Kazakhstan has been here before. The country became one of the world’s top Bitcoin mining destinations after China’s 2021 crackdown pushed miners westward. Cheap electricity and loose regulations made it attractive. Then reality hit. The influx of mining operations, many of them unregistered, put enormous strain on an aging Soviet-era power grid. Rolling blackouts followed. The government responded by cracking down on crypto miners, imposing new taxes, and shutting down unauthorized operations.
Global demand for AI compute capacity is growing at a pace that has surprised even industry insiders. Nvidia CEO Jensen Huang has noted that demand for AI compute has surged by factors exceeding initial expectations. Capital expenditures on AI infrastructure across the industry are projected to surpass $1 trillion by 2028. The major hyperscalers, Microsoft, Amazon, and Google, are collectively expected to spend roughly $400 billion on data center infrastructure by 2025 alone.

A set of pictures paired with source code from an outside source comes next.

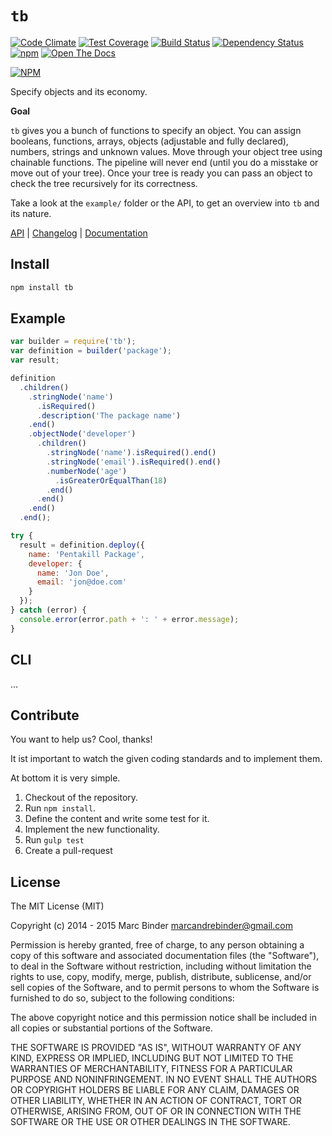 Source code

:`tb`
====
[![Code Climate](https://codeclimate.com/github/MrBoolean/tb/badges/gpa.svg)](https://codeclimate.com/github/MrBoolean/tb) [![Test Coverage](https://codeclimate.com/github/MrBoolean/tb/badges/coverage.svg)](https://codeclimate.com/github/MrBoolean/tb) [![Build Status](https://travis-ci.org/MrBoolean/tb.svg?branch=master)](https://travis-ci.org/MrBoolean/tb) [![Dependency Status](https://gemnasium.com/MrBoolean/tb.svg)](https://gemnasium.com/MrBoolean/tb) [![npm](https://img.shields.io/npm/v/tb.svg)](https://npmjs.org/tb) [![Open The Docs](https://img.shields.io/badge/open-the%20docs-1abc9c.svg)](http://mrboolean.github.io/tb/)

[![NPM](https://nodei.co/npm/tb.png?downloads=true)](https://nodei.co/npm/tb/)

Specify objects and its economy.

**Goal**

`tb` gives you a bunch of functions to specify an object. You can assign booleans, functions, arrays, objects (adjustable and fully declared), numbers, strings and unknown values. Move through your object tree using chainable functions. The pipeline will never end (until you do a misstake or move out of your tree). Once your tree is ready you can pass an object to check the tree recursively for its correctness.

Take a look at the `example/` folder or the API, to get an overview into `tb` and its nature.

[API](https://github.com/MrBoolean/tb/blob/master/API.md) | [Changelog](https://github.com/MrBoolean/tb/blob/master/Changelog.md) | [Documentation](http://mrboolean.github.io/tb/)

## Install
```bash
npm install tb
```

## Example
```javascript
var builder = require('tb');
var definition = builder('package');
var result;

definition
  .children()
    .stringNode('name')
      .isRequired()
      .description('The package name')
    .end()
    .objectNode('developer')
      .children()
        .stringNode('name').isRequired().end()
        .stringNode('email').isRequired().end()
        .numberNode('age')
          .isGreaterOrEqualThan(18)
        .end()
      .end()
    .end()
  .end();

try {
  result = definition.deploy({
    name: 'Pentakill Package',
    developer: {
      name: 'Jon Doe',
      email: 'jon@doe.com'
    }
  });
} catch (error) {
  console.error(error.path + ': ' + error.message);
}
```

## CLI
...

## Contribute
You want to help us? Cool, thanks!

It ist important to watch the given coding standards and to implement them.

At bottom it is very simple.

1. Checkout of the repository.
2. Run `npm install`.
3. Define the content and write some test for it.
4. Implement the new functionality.
5. Run `gulp test`
6. Create a pull-request

## License
The MIT License (MIT)

Copyright (c) 2014 - 2015 Marc Binder <marcandrebinder@gmail.com>

Permission is hereby granted, free of charge, to any person obtaining a copy of this software and associated documentation files (the "Software"), to deal in the Software without restriction, including without limitation the rights to use, copy, modify, merge, publish, distribute, sublicense, and/or sell copies of the Software, and to permit persons to whom the Software is furnished to do so, subject to the following conditions:

The above copyright notice and this permission notice shall be included in all copies or substantial portions of the Software.

THE SOFTWARE IS PROVIDED "AS IS", WITHOUT WARRANTY OF ANY KIND, EXPRESS OR IMPLIED, INCLUDING BUT NOT LIMITED TO THE WARRANTIES OF MERCHANTABILITY, FITNESS FOR A PARTICULAR PURPOSE AND NONINFRINGEMENT. IN NO EVENT SHALL THE AUTHORS OR COPYRIGHT HOLDERS BE LIABLE FOR ANY CLAIM, DAMAGES OR OTHER LIABILITY, WHETHER IN AN ACTION OF CONTRACT, TORT OR OTHERWISE, ARISING FROM, OUT OF OR IN CONNECTION WITH THE SOFTWARE OR THE USE OR OTHER DEALINGS IN THE SOFTWARE.
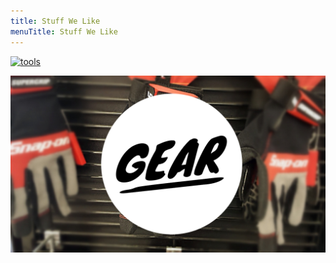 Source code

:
 ```yaml
---
title: Stuff We Like
menuTitle: Stuff We Like
---
```


[![tools](tools.PNG)](/tools)

[![gear](gear.PNG)](/gear)



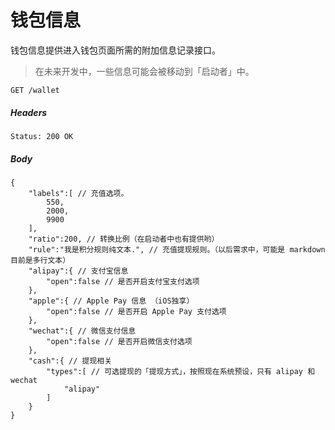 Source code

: # 钱包信息

钱包信息提供进入钱包页面所需的附加信息记录接口。

> 在未来开发中，一些信息可能会被移动到「启动者」中。

```
GET /wallet
```

##### Headers

```
Status: 200 OK
```

##### Body

```json5
{
    "labels":[ // 充值选项。
        550,
        2000,
        9900
    ],
    "ratio":200, // 转换比例（在启动者中也有提供哟）
    "rule":"我是积分规则纯文本.", // 充值提现规则。（以后需求中，可能是 markdown 目前是多行文本）
    "alipay":{ // 支付宝信息
        "open":false // 是否开启支付宝支付选项
    },
    "apple":{ // Apple Pay 信息 （iOS独享）
        "open":false // 是否开启 Apple Pay 支付选项
    },
    "wechat":{ // 微信支付信息
        "open":false // 是否开启微信支付选项
    },
    "cash":{ // 提现相关
        "types":[ // 可选提现的「提现方式」，按照现在系统预设，只有 alipay 和 wechat
            "alipay"
        ]
    }
}
```
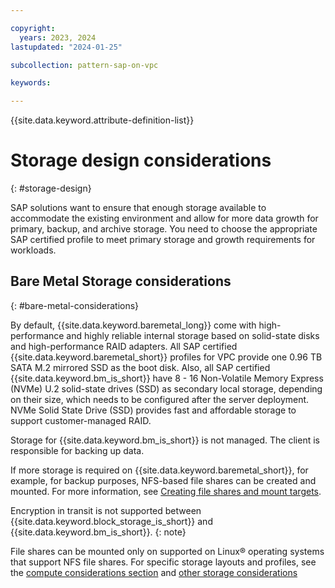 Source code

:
 ```yaml
---

copyright:
  years: 2023, 2024
lastupdated: "2024-01-25"

subcollection: pattern-sap-on-vpc

keywords:

---
```


{{site.data.keyword.attribute-definition-list}}

# Storage design considerations
{: #storage-design}

SAP solutions want to ensure that enough storage available to accommodate the existing environment and allow for more data growth for primary, backup, and archive storage. You need to choose the appropriate SAP certified profile to meet primary storage and growth requirements for workloads.

## Bare Metal Storage considerations
{: #bare-metal-considerations}

By default, {{site.data.keyword.baremetal_long}} come with high-performance and highly reliable internal storage based on solid-state disks and high-performance RAID adapters. All SAP certified {{site.data.keyword.baremetal_short}} profiles for VPC provide one 0.96 TB SATA M.2 mirrored SSD as the boot disk. Also, all SAP certified {{site.data.keyword.bm_is_short}} have 8 - 16 Non-Volatile Memory Express (NVMe) U.2 solid-state drives (SSD) as secondary local storage, depending on their size, which needs to be configured after the server deployment. NVMe Solid State Drive (SSD) provides fast and affordable storage to support customer-managed RAID.

Storage for {{site.data.keyword.bm_is_short}} is not managed. The client is responsible for backing up data.

If more storage is required on {{site.data.keyword.baremetal_short}}, for example, for backup purposes, NFS-based file shares can be created and mounted. For more information, see [Creating file shares and mount targets](/docs/vpc?topic=vpc-file-storage-create).

Encryption in transit is not supported between {{site.data.keyword.block_storage_is_short}} and {{site.data.keyword.bm_is_short}}.
{: note}

File shares can be mounted only on supported on Linux&reg; operating systems that support NFS file shares. For specific storage layouts and profiles, see the [compute considerations section](/docs-draft/pattern-sap-on-vpc?topic=pattern-sap-on-vpc-compute-design) and [other storage considerations](/docs/sap?topic=sap-storage-design-considerations)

Companies like CoreWeave have demonstrated the market potential in GPU-as-a-service infrastructure, posting significant revenue growth driven by enterprise clients including Microsoft.
A $1.9 billion data center initiative doesn’t solve either problem on its own. Building the facilities is one thing. Ensuring they have 99.99% uptime-grade power delivery is something else entirely. Data center operators serving AI workloads need reliability guarantees that Bitcoin miners, who can simply throttle down during outages, do not.
Watch for whether Kazakhstan secures concrete power generation commitments alongside the data center construction timeline. New natural gas plants, nuclear capacity agreements, or renewable energy partnerships would signal the government is serious about solving the bottleneck.